We will model heaps as lists of pointers and values drawn from the universe.
  Definition heap := list (ptr * U.t).

We will model commands of type t, as functions which take a heap, and return an optional pair of a heap and a t. So this is really a combination of the state and option monad.
  Definition Cmd(t:Type) := heap -> option(heap*t).

The definitions of ret and bind for the monad. Unlike Haskell, we could actually prove that the monad laws hold! (This would be a good homework.)
  Definition ret t (x:t) : Cmd t := fun h => Some (h,x).
  Definition bind t u (c : Cmd t) (f : t -> Cmd u) : Cmd u :=
    fun h1 =>
      match c h1 with
        | None => None
        | Some (h2,v) => f v h2
      end.

Some notation to approximate Haskell's "do" notation.
  Notation "x <- c ; f" := (bind c (fun x => f))
    (right associativity, at level 84, c1 at next level) : cmd_scope.
  Notation "c ;; f" := (bind c (fun _:unit => f))
    (right associativity, at level 84, c1 at next level) : cmd_scope.
  Local Open Scope cmd_scope.

Like Haskell's runST, we can provide a run for the monad, starting with an empty heap.
  Definition run(t:Type)(c:Cmd t) := c nil.

Failure -- this is like throwing an exception. A good homework for people unfamiliar with monads is to define a "try _ catch _" construct.
  Definition exit t : Cmd t := fun h => None.

Allocation -- to allocate a fresh location, we run through the heap and find the biggest pointer, and simply return the next biggest pointer. Another good homework is to change the definitions here to carry along the "next available pointer" as part of the state of the system.
  Definition max (p1 p2:ptr) := if le_gt_dec p1 p2 then p2 else p1.

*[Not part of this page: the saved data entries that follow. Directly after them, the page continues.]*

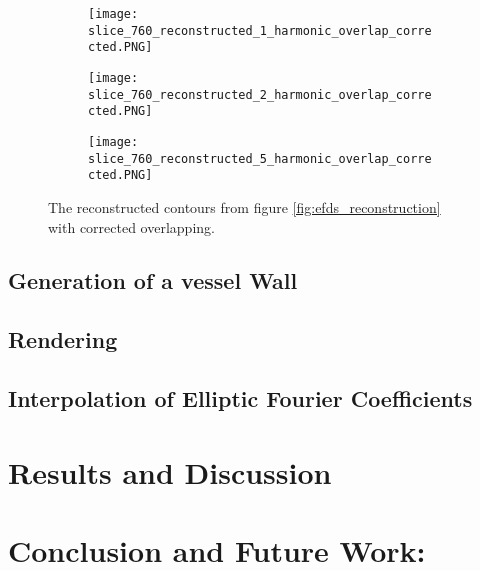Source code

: \documentclass[thesis.tex]{subfiles}
\begin{document}
\begin{figure}
	\begin{subfigure}[t]{0.45\textwidth}
		\texttt{[image: slice\_760\_reconstructed\_1\_harmonic\_overlap\_corrected.PNG]}
	\caption{}		
	\end{subfigure}
\hspace{0.05\textwidth}
	\begin{subfigure}[t]{0.45\textwidth}
		\texttt{[image: slice\_760\_reconstructed\_2\_harmonic\_overlap\_corrected.PNG]}		
\caption{}	
	\end{subfigure}
\centering
\begin{subfigure}[t]{0.45\textwidth}
		\texttt{[image: slice\_760\_reconstructed\_5\_harmonic\_overlap\_corrected.PNG]}		
\caption{}	
	\end{subfigure}
	\caption{The reconstructed contours from figure \ref{fig:efds_reconstruction} with corrected overlapping.}
\label{fig:obliqueslices}
\end{figure}   

\section{Generation of a vessel Wall}

\section{Rendering}

\section{Interpolation of Elliptic Fourier Coefficients}

\chapter{Results and Discussion}\label{chap:basics}



\chapter{Conclusion and Future Work:}\label{chap:basics}

\subfilebib %
\end{document}

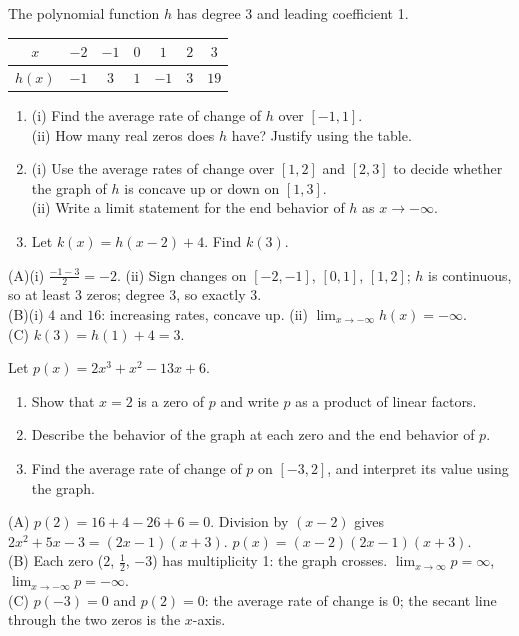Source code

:\begin{exo}{}
The polynomial function $h$ has degree 3 and leading coefficient 1.
\begin{center}\begin{tabular}{c|cccccc}$x$&$-2$&$-1$&$0$&$1$&$2$&$3$\\\hline$h(x)$&$-1$&$3$&$1$&$-1$&$3$&$19$\end{tabular}\end{center}
\begin{enumerate}[label=(\Alph*)]
\item (i) Find the average rate of change of $h$ over $[-1,1]$.\\ (ii) How many real zeros does $h$ have? Justify using the table.
\item (i) Use the average rates of change over $[1,2]$ and $[2,3]$ to decide whether the graph of $h$ is concave up or down on $[1,3]$.\\ (ii) Write a limit statement for the end behavior of $h$ as $x\to-\infty$.
\item Let $k(x)=h(x-2)+4$. Find $k(3)$.
\end{enumerate}
\begin{solution}
(A)(i) $\frac{-1-3}{2}=-2$. (ii) Sign changes on $[-2,-1]$, $[0,1]$, $[1,2]$; $h$ is continuous, so at least 3 zeros; degree 3, so exactly 3.\\
(B)(i) $4$ and $16$: increasing rates, concave up. (ii) $\lim_{x\to-\infty}h(x)=-\infty$.\\
(C) $k(3)=h(1)+4=3$.
\end{solution}
\end{exo}
\begin{exo}{}
Let $p(x)=2x^3+x^2-13x+6$.
\begin{enumerate}[label=(\Alph*)]
\item Show that $x=2$ is a zero of $p$ and write $p$ as a product of linear factors.
\item Describe the behavior of the graph at each zero and the end behavior of $p$.
\item Find the average rate of change of $p$ on $[-3,2]$, and interpret its value using the graph.
\end{enumerate}
\begin{solution}
(A) $p(2)=16+4-26+6=0$. Division by $(x-2)$ gives $2x^2+5x-3=(2x-1)(x+3)$. $p(x)=(x-2)(2x-1)(x+3)$.\\
(B) Each zero ($2$, $\frac12$, $-3$) has multiplicity 1: the graph crosses. $\lim_{x\to\infty}p=\infty$, $\lim_{x\to-\infty}p=-\infty$.\\
(C) $p(-3)=0$ and $p(2)=0$: the average rate of change is $0$; the secant line through the two zeros is the $x$-axis.
\end{solution}
\end{exo}

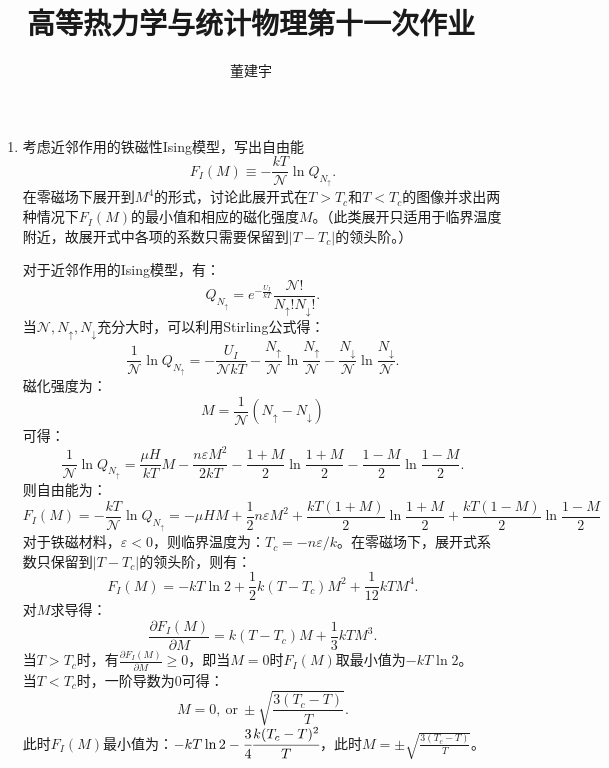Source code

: \documentclass[reqno,a4paper,12pt]{amsart}
\title{高等热力学与统计物理第十一次作业}
\author{董建宇}
\begin{document}
\maketitle

\begin{enumerate}[1.]

\item 考虑近邻作用的铁磁性Ising模型，写出自由能
\[
	F_I(M) \equiv -\frac{kT}{\mathcal{N}} \ln Q_{N_\uparrow}.
\]
在零磁场下展开到$M^4$的形式，讨论此展开式在$T>T_c$和$T<T_c$的图像并求出两种情况下$F_I(M)$的最小值和相应的磁化强度$M$。（此类展开只适用于临界温度附近，故展开式中各项的系数只需要保留到$\vert T-T_c \vert$的领头阶。）
\begin{tcolorbox}[breakable, colframe = black, colback = black!5!white]
对于近邻作用的Ising模型，有：
\[
	Q_{N_\uparrow} = e^{-\frac{U_I}{kT}} \frac{\mathcal{N}!}{N_\uparrow!N_\downarrow!}.
\]
当$\mathcal{N},N_\uparrow,N_\downarrow$充分大时，可以利用Stirling公式得：
\[
	\frac{1}{\mathcal{N}}\ln Q_{N_\uparrow} = -\frac{U_I}{\mathcal{N}kT} - \frac{N_\uparrow}{\mathcal{N}} \ln\frac{N_\uparrow}{\mathcal{N}} - \frac{N_\downarrow}{\mathcal{N}} \ln\frac{N_\downarrow}{\mathcal{N}}.
\]
磁化强度为：
\[
	M = \frac{1}{\mathcal{N}}(N_\uparrow-N_\downarrow)
\]
可得：
\[
	\frac{1}{\mathcal{N}}\ln Q_{N_\uparrow} = \frac{\mu H}{kT}M -\frac{n\varepsilon M^2}{2kT} - \frac{1+M}{2}\ln\frac{1+M}{2} - \frac{1-M}{2}\ln\frac{1-M}{2}.
\]
则自由能为：
\[
	F_I(M) = -\frac{kT}{\mathcal{N}}\ln Q_{N_\uparrow} = -\mu HM + \frac{1}{2}n\varepsilon M^2 + \frac{kT(1+M)}{2}\ln\frac{1+M}{2} + \frac{kT(1-M)}{2}\ln\frac{1-M}{2}
\]
对于铁磁材料，$\varepsilon<0$，则临界温度为：$T_c = -n\varepsilon/k$。在零磁场下，展开式系数只保留到$\vert T - T_c \vert$的领头阶，则有：
\[
	F_I(M) = -kT\ln2 + \frac{1}{2}k(T-T_c) M^2 + \frac{1}{12}kT M^4.
\]
对$M$求导得：
\[
	\frac{\partial F_I(M)}{\partial M} = k(T-T_c)M + \frac{1}{3}kTM^3.
\]
当$T>T_c$时，有$\frac{\partial F_I(M)}{\partial M} \geq 0$，即当$M = 0$时$F_I(M)$取最小值为$-kT\ln2$。 \\
当$T<T_c$时，一阶导数为0可得：
\[
	M = 0,~\text{or}~\pm\sqrt{\frac{3(T_c-T)}{T}}.
\]
此时$F_I(M)$最小值为：$-kT\ln2-\cfrac{3}{4}\cfrac{k(T_c-T)^2}{T}$，此时$M = \pm \sqrt{\frac{3(T_c-T)}{T}}$。

\end{tcolorbox}



\end{enumerate}
\end{document}
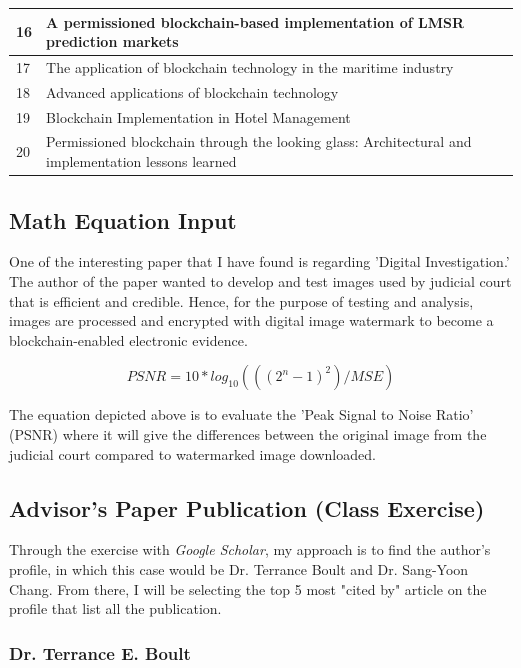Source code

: \documentclass[11pt]{article}
\begin{document}
\begin{center}
\begin{tabular}{ | m{.5cm} | m{10cm}| m{1cm} | }
  \hline
  16 & A permissioned blockchain-based implementation of LMSR prediction markets & \cite{carvalho2020permissioned} \\ 
  \hline
  17 & The application of blockchain technology in the maritime industry & \cite{czachorowski2019application} \\ 
  \hline
  18 & Advanced applications of blockchain technology & \cite{kim2020advanced} \\  
  \hline
  19 & Blockchain Implementation in Hotel Management  & \cite{flecha2020blockchain} \\ 
  \hline
  20 & Permissioned blockchain through the looking glass: Architectural and implementation lessons learned & \cite{gupta2020permissioned} \\  
  \hline
\end{tabular}
\end{center}

\subsection{Math Equation Input}

One of the interesting paper that I have found is regarding 'Digital Investigation.' The author of the paper wanted to develop and test images used by judicial court that is efficient and credible. Hence, for the purpose of testing and analysis, images are processed and encrypted with digital image watermark to become a blockchain-enabled electronic evidence.

\[PSNR = 10 * log_{10} (((2^n-1)^2)/MSE)\]

The equation depicted above is to evaluate the 'Peak Signal to Noise Ratio' (PSNR) where it will give the differences between the original image from the judicial court compared to watermarked image downloaded. \cite{chen2020study}

\subsection{Advisor's Paper Publication (Class Exercise)}

Through the exercise with \emph{Google Scholar}, my approach is to find the author's profile, in which this case would be Dr. Terrance Boult and Dr. Sang-Yoon Chang. From there, I will be selecting the top 5 most "cited by" article on the profile that list all the publication.

\subsubsection{Dr. Terrance E. Boult}
\end{document}
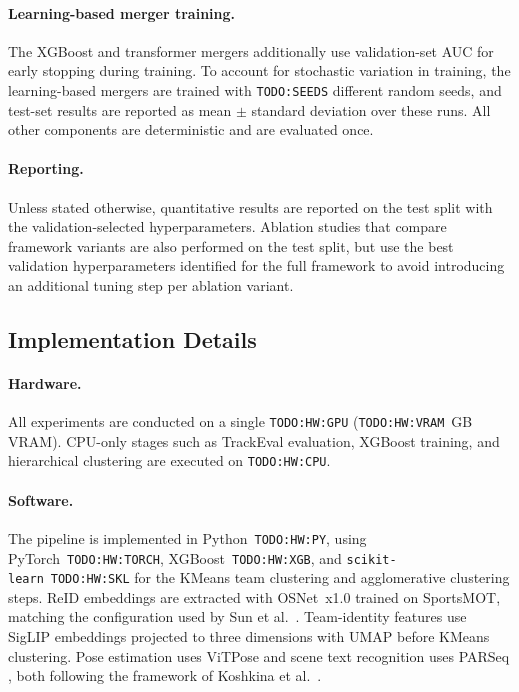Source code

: \paragraph{Learning-based merger training.} The XGBoost and transformer mergers additionally use validation-set AUC for early stopping during training. To account for stochastic variation in training, the learning-based mergers are trained with \texttt{TODO:SEEDS} different random seeds, and test-set results are reported as mean $\pm$ standard deviation over these runs. All other components are deterministic and are evaluated once.

\paragraph{Reporting.} Unless stated otherwise, quantitative results are reported on the test split with the validation-selected hyperparameters. Ablation studies that compare framework variants are also performed on the test split, but use the best validation hyperparameters identified for the full framework to avoid introducing an additional tuning step per ablation variant.

\subsection{Implementation Details}\label{subsec:implementation}

\paragraph{Hardware.} All experiments are conducted on a single \texttt{TODO:HW:GPU} (\texttt{TODO:HW:VRAM}~GB VRAM). CPU-only stages such as TrackEval evaluation, XGBoost training, and hierarchical clustering are executed on \texttt{TODO:HW:CPU}.

\paragraph{Software.} The pipeline is implemented in Python~\texttt{TODO:HW:PY}, using PyTorch~\texttt{TODO:HW:TORCH}, XGBoost~\texttt{TODO:HW:XGB}, and \texttt{scikit-learn}~\texttt{TODO:HW:SKL} for the KMeans team clustering and agglomerative clustering steps. ReID embeddings are extracted with OSNet~x1.0 \cite{osnet} trained on SportsMOT, matching the configuration used by Sun et al.\ \cite{gta}. Team-identity features use SigLIP embeddings projected to three dimensions with UMAP before KMeans clustering. Pose estimation uses ViTPose \cite{vitpose} and scene text recognition uses PARSeq \cite{parseq}, both following the framework of Koshkina et al.\ \cite{jersey-prediction}.


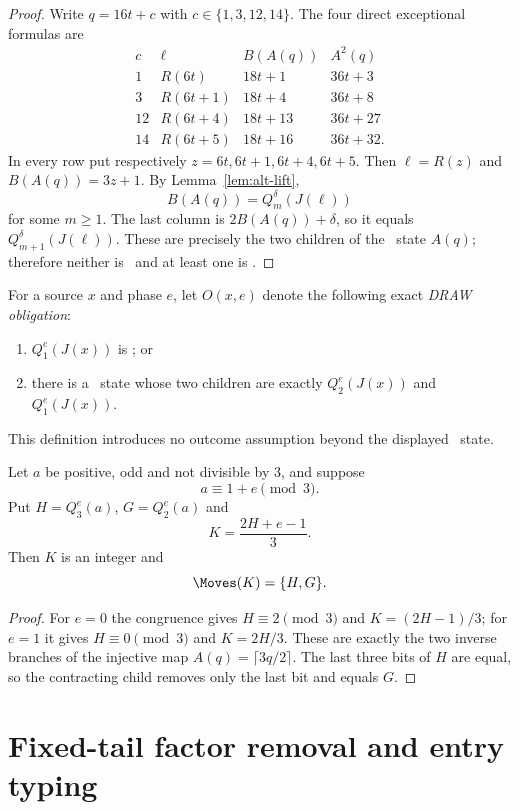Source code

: \begin{proof}
Write $q=16t+c$ with $c\in\{1,3,12,14\}$. The four direct exceptional
formulas are
\[
\begin{array}{c|c|c|c}
c&\ell&B(A(q))&A^2(q)\\ \hline
1&R(6t)&18t+1&36t+3\\
3&R(6t+1)&18t+4&36t+8\\
12&R(6t+4)&18t+13&36t+27\\
14&R(6t+5)&18t+16&36t+32.
\end{array}
\]
In every row put respectively $z=6t,6t+1,6t+4,6t+5$. Then
$\ell=R(z)$ and $B(A(q))=3z+1$. By Lemma~\ref{lem:alt-lift},
\[
  B(A(q))=Q_m^\delta(J(\ell))
\]
for some $m\ge1$. The last column is $2B(A(q))+\delta$, so it equals
$Q_{m+1}^\delta(J(\ell))$. These are precisely the two children of the
\DRAW\ state $A(q)$; therefore neither is \LOSS\ and at least one is \DRAW.
\end{proof}

For a source $x$ and phase $e$, let $O(x,e)$ denote the following exact
\emph{DRAW obligation}:
\begin{enumerate}[label=(\alph*)]
\item $Q_1^e(J(x))$ is \DRAW; or
\item there is a \DRAW\ state whose two children are exactly
      $Q_2^e(J(x))$ and $Q_1^e(J(x))$.
\end{enumerate}
This definition introduces no outcome assumption beyond the displayed
\DRAW\ state.

\begin{lemma}\label{lem:hidden-parent}
Let $a$ be positive, odd and not divisible by $3$, and suppose
\[
  a\equiv1+e\pmod3.
\]
Put $H=Q_3^e(a)$, $G=Q_2^e(a)$ and
\[
  K=\frac{2H+e-1}{3}.
\]
Then $K$ is an integer and
\[
  \Moves(K)=\{H,G\}.
\]
\end{lemma}

\begin{proof}
For $e=0$ the congruence gives $H\equiv2\pmod3$ and
$K=(2H-1)/3$; for $e=1$ it gives $H\equiv0\pmod3$ and $K=2H/3$.
These are exactly the two inverse branches of the injective map
$A(q)=\lceil3q/2\rceil$. The last three bits of $H$ are equal, so the
contracting child removes only the last bit and equals $G$.
\end{proof}

\section{Fixed-tail factor removal and entry typing}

  Fixpoint max_heap(h:heap) :=
    match h with
      | nil => 0
      | (p,_)::rest => max p (max_heap rest)
    end.

The new u command allocates a new location in the heap, initializes it with the value u, and returns the pointer to the freshly-allocated location.
  Definition add (h:heap) (p:ptr) (u:U.t) : heap := (p,u)::h.

  Definition new (u:U.t) : Cmd ptr :=
    fun h =>
      let p := 1 + max_heap h in Some (add h p u, p).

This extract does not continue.